Let’s elaborate what the above means. If the IRS spots you a lower amount than you are actually spending, then the IRS sees an ability to pay that you do not have in real life.

You can ask for more than the table amount, but you have to document and advocate your cause. It is far from automatic, and, in fact, I would say that the IRS is more inclined to turn you down than to approve any increase from the table amount. I had a client several years ago who was denied veterinary bills and prescriptions for his dog, for example.

The IRS workup showed that the taxpayer had monthly income of approximately $12,700 and allowable monthly expenses of approximately $11,000. That left approximately $1,700 monthly, and the IRS wanted to get paid.

But there was one expense that made up the largest share of the IRS difference. Can you guess what it was?

It was the private school.

The IRS will not spot you private school tuition, unless there is something about your child’s needs that requires that private school. A special school for the deaf, for example, would likely qualify.

That is not what we have here.

The IRS saw an ability to pay that the taxpayer did not have in real life.

Taxpayer proposed a one-time OIC of $5,000.

The IRS said No.

They went back and forth and agreed to $200 per month, eventually increasing to $700 per month.
COMMENT: This is not uncommon for OICs. The IRS will often give you a year to rework your finances, with the expectation that you will then be able to pay more.
The taxpayer then requested abatement of interest and penalties, which was denied. Generally, those requests require the taxpayer to have a clean filing history, and that was not the case here.

The mess ended up in Tax Court.

Being a court, there are rules.

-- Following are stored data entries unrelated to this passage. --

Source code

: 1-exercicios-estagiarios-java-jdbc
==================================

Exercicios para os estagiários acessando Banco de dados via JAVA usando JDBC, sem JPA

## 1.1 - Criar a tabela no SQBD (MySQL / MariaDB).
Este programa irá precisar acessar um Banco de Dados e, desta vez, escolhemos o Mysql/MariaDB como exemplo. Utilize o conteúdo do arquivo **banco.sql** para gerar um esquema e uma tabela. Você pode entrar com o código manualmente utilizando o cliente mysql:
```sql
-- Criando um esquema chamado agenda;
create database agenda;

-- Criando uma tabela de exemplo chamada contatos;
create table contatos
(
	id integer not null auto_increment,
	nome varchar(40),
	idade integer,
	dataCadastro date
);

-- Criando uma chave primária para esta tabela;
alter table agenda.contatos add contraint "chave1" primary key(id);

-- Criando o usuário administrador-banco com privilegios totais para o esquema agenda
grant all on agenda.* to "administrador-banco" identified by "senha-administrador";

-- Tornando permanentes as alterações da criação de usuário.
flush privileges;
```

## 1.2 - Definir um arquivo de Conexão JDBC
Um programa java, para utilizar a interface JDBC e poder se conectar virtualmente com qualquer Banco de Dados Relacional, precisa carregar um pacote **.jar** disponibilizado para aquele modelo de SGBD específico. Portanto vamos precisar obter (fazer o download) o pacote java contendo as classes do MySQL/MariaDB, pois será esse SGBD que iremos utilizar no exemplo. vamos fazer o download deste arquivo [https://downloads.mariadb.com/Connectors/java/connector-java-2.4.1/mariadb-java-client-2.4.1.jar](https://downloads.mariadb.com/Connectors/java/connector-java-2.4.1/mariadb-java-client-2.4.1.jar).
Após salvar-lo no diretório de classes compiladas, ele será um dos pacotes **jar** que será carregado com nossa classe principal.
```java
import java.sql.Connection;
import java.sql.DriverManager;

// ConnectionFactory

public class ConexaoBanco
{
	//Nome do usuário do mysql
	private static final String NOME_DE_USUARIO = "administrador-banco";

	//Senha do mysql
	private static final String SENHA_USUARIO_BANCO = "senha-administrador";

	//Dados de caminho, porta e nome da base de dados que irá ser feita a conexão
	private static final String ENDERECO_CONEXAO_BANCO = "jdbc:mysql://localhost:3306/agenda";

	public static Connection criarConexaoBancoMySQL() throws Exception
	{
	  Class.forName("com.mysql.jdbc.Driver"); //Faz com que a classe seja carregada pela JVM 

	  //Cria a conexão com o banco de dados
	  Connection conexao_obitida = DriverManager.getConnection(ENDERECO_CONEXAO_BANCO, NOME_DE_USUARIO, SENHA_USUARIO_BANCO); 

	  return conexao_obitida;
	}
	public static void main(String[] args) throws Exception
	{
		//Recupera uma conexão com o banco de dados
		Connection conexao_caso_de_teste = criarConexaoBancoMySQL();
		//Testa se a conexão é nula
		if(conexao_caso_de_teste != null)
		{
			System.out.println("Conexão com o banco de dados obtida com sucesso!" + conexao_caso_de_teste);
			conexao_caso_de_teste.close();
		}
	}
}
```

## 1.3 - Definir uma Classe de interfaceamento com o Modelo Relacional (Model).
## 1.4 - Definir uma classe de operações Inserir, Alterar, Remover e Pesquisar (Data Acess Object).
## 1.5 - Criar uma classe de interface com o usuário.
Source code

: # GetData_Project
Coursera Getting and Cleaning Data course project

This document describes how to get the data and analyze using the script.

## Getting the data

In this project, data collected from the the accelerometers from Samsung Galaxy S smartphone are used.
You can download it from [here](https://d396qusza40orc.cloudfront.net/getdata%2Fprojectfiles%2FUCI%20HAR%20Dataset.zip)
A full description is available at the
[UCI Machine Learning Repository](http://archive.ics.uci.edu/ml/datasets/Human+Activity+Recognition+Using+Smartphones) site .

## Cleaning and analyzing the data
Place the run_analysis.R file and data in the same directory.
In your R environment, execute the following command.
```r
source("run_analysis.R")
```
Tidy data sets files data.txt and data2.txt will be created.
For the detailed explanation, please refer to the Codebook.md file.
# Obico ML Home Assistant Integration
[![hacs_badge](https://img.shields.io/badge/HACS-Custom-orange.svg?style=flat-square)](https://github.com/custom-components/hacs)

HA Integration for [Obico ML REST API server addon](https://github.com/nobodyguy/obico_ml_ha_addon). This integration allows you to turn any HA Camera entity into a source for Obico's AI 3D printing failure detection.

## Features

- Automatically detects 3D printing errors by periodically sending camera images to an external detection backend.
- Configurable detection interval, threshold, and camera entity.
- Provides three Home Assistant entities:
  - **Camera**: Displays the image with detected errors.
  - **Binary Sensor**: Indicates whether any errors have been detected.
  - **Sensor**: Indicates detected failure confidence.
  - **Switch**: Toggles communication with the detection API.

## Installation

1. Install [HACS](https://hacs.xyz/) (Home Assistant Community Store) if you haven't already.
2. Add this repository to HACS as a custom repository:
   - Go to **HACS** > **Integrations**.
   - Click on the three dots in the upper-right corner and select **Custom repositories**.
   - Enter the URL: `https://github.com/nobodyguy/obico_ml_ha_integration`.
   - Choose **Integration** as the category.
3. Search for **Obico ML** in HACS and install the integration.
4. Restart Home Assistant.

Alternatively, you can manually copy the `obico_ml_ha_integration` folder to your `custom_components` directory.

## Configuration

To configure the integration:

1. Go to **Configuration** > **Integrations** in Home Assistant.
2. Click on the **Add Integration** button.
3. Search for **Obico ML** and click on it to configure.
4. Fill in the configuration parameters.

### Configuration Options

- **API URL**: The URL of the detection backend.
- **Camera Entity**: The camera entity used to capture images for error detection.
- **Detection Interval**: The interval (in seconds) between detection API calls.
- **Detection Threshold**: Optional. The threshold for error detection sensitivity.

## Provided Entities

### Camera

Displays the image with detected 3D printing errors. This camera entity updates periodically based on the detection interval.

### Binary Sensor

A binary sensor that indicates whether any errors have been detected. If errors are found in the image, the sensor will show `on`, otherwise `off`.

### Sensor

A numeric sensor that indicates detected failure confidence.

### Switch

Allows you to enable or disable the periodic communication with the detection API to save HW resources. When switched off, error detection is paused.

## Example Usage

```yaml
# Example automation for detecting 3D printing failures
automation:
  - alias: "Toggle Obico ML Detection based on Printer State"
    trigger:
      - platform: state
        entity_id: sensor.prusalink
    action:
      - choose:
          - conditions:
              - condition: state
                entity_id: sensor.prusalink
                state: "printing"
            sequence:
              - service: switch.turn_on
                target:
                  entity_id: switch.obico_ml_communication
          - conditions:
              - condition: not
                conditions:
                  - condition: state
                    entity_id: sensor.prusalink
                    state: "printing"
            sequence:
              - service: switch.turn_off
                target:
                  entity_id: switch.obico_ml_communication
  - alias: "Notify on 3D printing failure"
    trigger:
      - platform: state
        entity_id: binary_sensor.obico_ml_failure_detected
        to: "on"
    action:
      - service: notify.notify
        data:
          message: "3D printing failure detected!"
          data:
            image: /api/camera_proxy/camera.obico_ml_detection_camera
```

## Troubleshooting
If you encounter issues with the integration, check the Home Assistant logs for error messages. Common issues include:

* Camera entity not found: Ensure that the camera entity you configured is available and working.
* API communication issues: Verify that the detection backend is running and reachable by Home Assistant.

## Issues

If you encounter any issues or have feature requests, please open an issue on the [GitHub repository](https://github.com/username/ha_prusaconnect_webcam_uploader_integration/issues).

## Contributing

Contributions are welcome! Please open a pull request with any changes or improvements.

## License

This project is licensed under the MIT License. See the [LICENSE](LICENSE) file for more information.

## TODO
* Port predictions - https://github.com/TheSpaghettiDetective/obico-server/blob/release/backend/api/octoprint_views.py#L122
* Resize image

The rule at play here is that the Court was limited to reviewing whether the IRS exercised abuse of discretion.

Folks, that is a nearly impossible standard to meet.

Let me give you one fact: he had net assets worth approximately $43 thousand.

His tax was approximately $40 thousand.

Let’s set aside the 80% thing. It would not take a lot of earning power for the IRS to expect him to be able to repay the full $40 grand.

He lost. There really was no surprise, as least to me.

I do have a question, though.

His monthly income was closer to $13 grand than to $12 grand.

It fair to say that is well above the average American monthly household income.

Private school is expensive, granted.

But where was the money going?

Our case this time was Love v Commissioner, T.C. Memo 2019-92.